Platicando vía email con José Luis, acerca de los problemas de la traducción, le cuento que «yo del inglés al español el mejor ejemplo de traiducción que encontré en mi vida fue en una novela de Patrick White, el Nobel australiano, allí donde decía, hablando de uno de los personajes: “Y luego, eventualmente, murió”. Por cierto que Patrick White no tuvo mucha fortuna en sus traducciones al español. En otra de sus novelas, un personaje dice de alguien que “como todos los políticos australianos comenzó siendo un muchacho de papel”. Paper boy, ¡qué lindo!, ¿no?, ver a un canillita (como dirían en el Río de la Plata) convertido en un muchacho de papel. Y esta, para continuar: en la traducción de El hombre sin atributos, de Musil, que estuve hojeando en la casa de un amigo , descubrí una frase que me anoté para chequearla con el original, y el cotejo me hizo reír un largo rato. Allí donde Musil decía “etwas Unwägbares, ein Vorzeichen”, esto es: «algo imponderable, un presagio», en la traducción se leía «algo imponderable, un semáforo». ¡Claro, hombre, de Vor=antes + Zeichen=señal!  And last but not least: Böll escribió un poema titulado «Mutlangen», el nombre de un lugar célebre de manifestaciones contra el estacionamiento de ojivas atómicas en Alemania, manifestaciones en las que Böll tomó parte activa.
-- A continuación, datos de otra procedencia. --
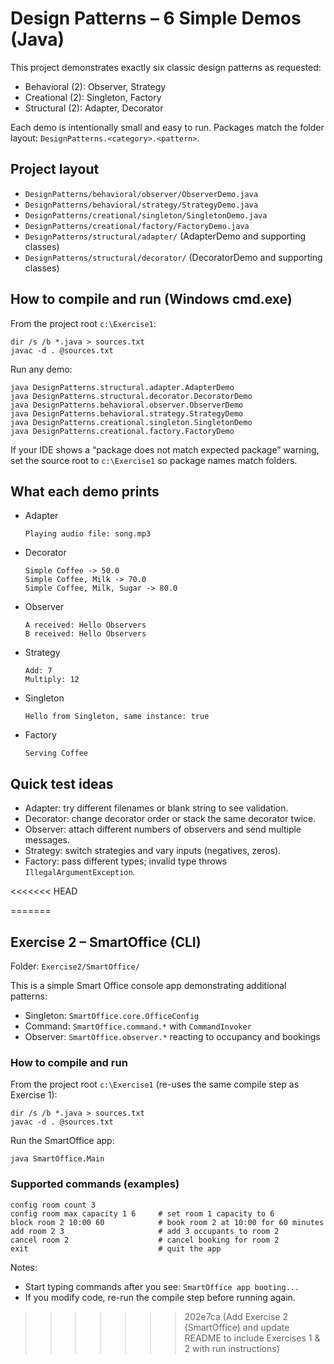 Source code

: # Design Patterns – 6 Simple Demos (Java)

This project demonstrates exactly six classic design patterns as requested:

- Behavioral (2): Observer, Strategy
- Creational (2): Singleton, Factory
- Structural (2): Adapter, Decorator

Each demo is intentionally small and easy to run. Packages match the folder layout: `DesignPatterns.<category>.<pattern>`.

## Project layout

- `DesignPatterns/behavioral/observer/ObserverDemo.java`
- `DesignPatterns/behavioral/strategy/StrategyDemo.java`
- `DesignPatterns/creational/singleton/SingletonDemo.java`
- `DesignPatterns/creational/factory/FactoryDemo.java`
- `DesignPatterns/structural/adapter/` (AdapterDemo and supporting classes)
- `DesignPatterns/structural/decorator/` (DecoratorDemo and supporting classes)

## How to compile and run (Windows cmd.exe)

From the project root `c:\Exercise1`:

```
dir /s /b *.java > sources.txt
javac -d . @sources.txt
```

Run any demo:

```
java DesignPatterns.structural.adapter.AdapterDemo
java DesignPatterns.structural.decorator.DecoratorDemo
java DesignPatterns.behavioral.observer.ObserverDemo
java DesignPatterns.behavioral.strategy.StrategyDemo
java DesignPatterns.creational.singleton.SingletonDemo
java DesignPatterns.creational.factory.FactoryDemo
```

If your IDE shows a “package does not match expected package” warning, set the source root to `c:\Exercise1` so package names match folders.

## What each demo prints

- Adapter
  ```
  Playing audio file: song.mp3
  ```
- Decorator
  ```
  Simple Coffee -> 50.0
  Simple Coffee, Milk -> 70.0
  Simple Coffee, Milk, Sugar -> 80.0
  ```
- Observer
  ```
  A received: Hello Observers
  B received: Hello Observers
  ```
- Strategy
  ```
  Add: 7
  Multiply: 12
  ```
- Singleton
  ```
  Hello from Singleton, same instance: true
  ```
- Factory
  ```
  Serving Coffee
  ```

## Quick test ideas

- Adapter: try different filenames or blank string to see validation.
- Decorator: change decorator order or stack the same decorator twice.
- Observer: attach different numbers of observers and send multiple messages.
- Strategy: switch strategies and vary inputs (negatives, zeros).
- Factory: pass different types; invalid type throws `IllegalArgumentException`.

<<<<<<< HEAD

=======
## Exercise 2 – SmartOffice (CLI)

Folder: `Exercise2/SmartOffice/`

This is a simple Smart Office console app demonstrating additional patterns:

- Singleton: `SmartOffice.core.OfficeConfig`
- Command: `SmartOffice.command.*` with `CommandInvoker`
- Observer: `SmartOffice.observer.*` reacting to occupancy and bookings

### How to compile and run

From the project root `c:\Exercise1` (re-uses the same compile step as Exercise 1):

```
dir /s /b *.java > sources.txt
javac -d . @sources.txt
```

Run the SmartOffice app:

```
java SmartOffice.Main
```

### Supported commands (examples)

```
config room count 3
config room max capacity 1 6     # set room 1 capacity to 6
block room 2 10:00 60            # book room 2 at 10:00 for 60 minutes
add room 2 3                     # add 3 occupants to room 2
cancel room 2                    # cancel booking for room 2
exit                             # quit the app
```

Notes:

- Start typing commands after you see: `SmartOffice app booting...`
- If you modify code, re-run the compile step before running again.
>>>>>>> 202e7ca (Add Exercise 2 (SmartOffice) and update README to include Exercises 1 & 2 with run instructions)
Ese poema se publicó en español con el título «Magnanimidad». ¡Pues qué duda cabe, de Mut=valor + langen=largo»!

 

Weiß/Colonia, 3.8.

Pasada la medianoche: Largo reportaje sobre la historia de la ingeniería civil y militar. Gracias a él me vengo a enterar de que las mayores flotas navales del mundo fueron las dos que Kublai Kan envió a conquistar Japón en el siglo XIII, con 900 y 1.170 barcos respectivamente, en 1274 y 1281, y en ambos casos el mal tiempo se conjuró contra él. Ni siquiera la Armada Invencible de Felipe II alcanzó esas proporciones, pero sí que también fracasó por culpa de los elementos. Recién en 1944, en el desembarco de Normandía, se superó a Kublai Kan. Interesantísimo por otro lado ver cómo los coreanos inventaron los llamados barcos–tortuga, que más que tortugas parecían erizos, tachonados con púas para hacer fracasar los abordajes enemigos; y lo más curioso de todo es que sus mascarones de proa eran en forma de dragón con la boca abierta y dentro de ella un cañón que vomitaba gases tóxicos bastantes siglos antes de la primera guerra mundial. Uno llega a la conclusión de que todo lo malo fue inventado directamente con el ser humano. Y en la segunda parte del reportaje me entero de que al comenzar con la explotación de las minas de Ríotinto a fines del siglo XIX, se descubrió un magistral mecanismo de ruedas hidráulicas subterráneas, de varios pisos de profundidad, del que se tenía noticia por las obras de Marco Vitruvio, el arquitecto e ingeniero romano. Las imágenes son fascinantes y no las había visto nunca hasta esta noche, a pesar de la bastante amplia bibliografía ríotinta que poseo. Horas podría pasar yo, viendo reportajes como estos.

 

2:10 am : El calor es asfixiante, estoy encharcado en sudor, a las dos de la madrugada. Una vez más el recuerdo de Meursault explicándoles a los policías por qué mató al árabe: «Hacía mucho calor». Me voy a dormir con la esperanza de no despertar.

 

Todo el día encerrados en casa a cal y canto, como única manera de combatir la ola de calor.